== AIM OF THE TASK ==
Could you set down every entry exactly as it appears?

== Plain-text document sources ==
▬▬▬

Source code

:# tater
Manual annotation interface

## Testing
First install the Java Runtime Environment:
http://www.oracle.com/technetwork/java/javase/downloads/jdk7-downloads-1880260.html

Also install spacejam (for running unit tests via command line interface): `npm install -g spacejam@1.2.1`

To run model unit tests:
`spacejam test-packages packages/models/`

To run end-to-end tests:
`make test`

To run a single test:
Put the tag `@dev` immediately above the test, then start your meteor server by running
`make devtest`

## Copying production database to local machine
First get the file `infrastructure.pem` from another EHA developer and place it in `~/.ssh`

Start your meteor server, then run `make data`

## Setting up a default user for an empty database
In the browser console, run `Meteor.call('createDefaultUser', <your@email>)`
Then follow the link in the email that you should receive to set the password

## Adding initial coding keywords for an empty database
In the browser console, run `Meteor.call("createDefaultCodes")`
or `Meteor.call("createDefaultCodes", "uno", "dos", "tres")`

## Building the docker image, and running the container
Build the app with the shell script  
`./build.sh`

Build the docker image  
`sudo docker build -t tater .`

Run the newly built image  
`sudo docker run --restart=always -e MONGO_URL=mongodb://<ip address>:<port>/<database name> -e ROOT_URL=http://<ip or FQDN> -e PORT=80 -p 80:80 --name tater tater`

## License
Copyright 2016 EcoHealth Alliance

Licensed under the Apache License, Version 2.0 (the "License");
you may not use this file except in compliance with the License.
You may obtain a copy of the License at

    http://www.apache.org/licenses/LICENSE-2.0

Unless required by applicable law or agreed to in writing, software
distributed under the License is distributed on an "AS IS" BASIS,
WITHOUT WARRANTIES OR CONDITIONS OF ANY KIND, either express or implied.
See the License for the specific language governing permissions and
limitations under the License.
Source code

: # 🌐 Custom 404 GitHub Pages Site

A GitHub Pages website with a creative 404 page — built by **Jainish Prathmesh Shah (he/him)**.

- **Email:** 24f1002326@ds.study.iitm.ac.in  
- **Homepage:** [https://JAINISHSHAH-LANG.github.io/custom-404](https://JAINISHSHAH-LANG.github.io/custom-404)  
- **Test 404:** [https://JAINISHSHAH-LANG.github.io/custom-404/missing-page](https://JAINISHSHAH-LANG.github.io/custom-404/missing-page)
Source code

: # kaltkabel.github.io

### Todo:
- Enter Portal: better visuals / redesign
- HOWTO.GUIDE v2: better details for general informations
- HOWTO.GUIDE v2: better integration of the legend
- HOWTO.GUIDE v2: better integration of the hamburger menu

▬▬▬

== WRITTEN ANSWER ==
Source code

:# tater
Manual annotation interface

## Testing
First install the Java Runtime Environment:
http://www.oracle.com/technetwork/java/javase/downloads/jdk7-downloads-1880260.html

Also install spacejam (for running unit tests via command line interface): `npm install -g spacejam@1.2.1`

To run model unit tests:
`spacejam test-packages packages/models/`

To run end-to-end tests:
`make test`

To run a single test:
Put the tag `@dev` immediately above the test, then start your meteor server by running
`make devtest`

## Copying production database to local machine
First get the file `infrastructure.pem` from another EHA developer and place it in `~/.ssh`

Start your meteor server, then run `make data`

## Setting up a default user for an empty database
In the browser console, run `Meteor.call('createDefaultUser', <your@email>)`
Then follow the link in the email that you should receive to set the password

## Adding initial coding keywords for an empty database
In the browser console, run `Meteor.call("createDefaultCodes")`
or `Meteor.call("createDefaultCodes", "uno", "dos", "tres")`

## Building the docker image, and running the container
Build the app with the shell script  
`./build.sh`

Build the docker image  
`sudo docker build -t tater .`

Run the newly built image  
`sudo docker run --restart=always -e MONGO_URL=mongodb://<ip address>:<port>/<database name> -e ROOT_URL=http://<ip or FQDN> -e PORT=80 -p 80:80 --name tater tater`

## License
Copyright 2016 EcoHealth Alliance

Licensed under the Apache License, Version 2.0 (the "License");
you may not use this file except in compliance with the License.
You may obtain a copy of the License at

    http://www.apache.org/licenses/LICENSE-2.0

Unless required by applicable law or agreed to in writing, software
distributed under the License is distributed on an "AS IS" BASIS,
WITHOUT WARRANTIES OR CONDITIONS OF ANY KIND, either express or implied.
See the License for the specific language governing permissions and
limitations under the License.
Source code

: # 🌐 Custom 404 GitHub Pages Site

A GitHub Pages website with a creative 404 page — built by **Jainish Prathmesh Shah (he/him)**.

- **Email:** 24f1002326@ds.study.iitm.ac.in  
- **Homepage:** [https://JAINISHSHAH-LANG.github.io/custom-404](https://JAINISHSHAH-LANG.github.io/custom-404)  
- **Test 404:** [https://JAINISHSHAH-LANG.github.io/custom-404/missing-page](https://JAINISHSHAH-LANG.github.io/custom-404/missing-page)
Source code

: # kaltkabel.github.io

### Todo:
- Enter Portal: better visuals / redesign
- HOWTO.GUIDE v2: better details for general informations
- HOWTO.GUIDE v2: better integration of the legend
- HOWTO.GUIDE v2: better integration of the hamburger menu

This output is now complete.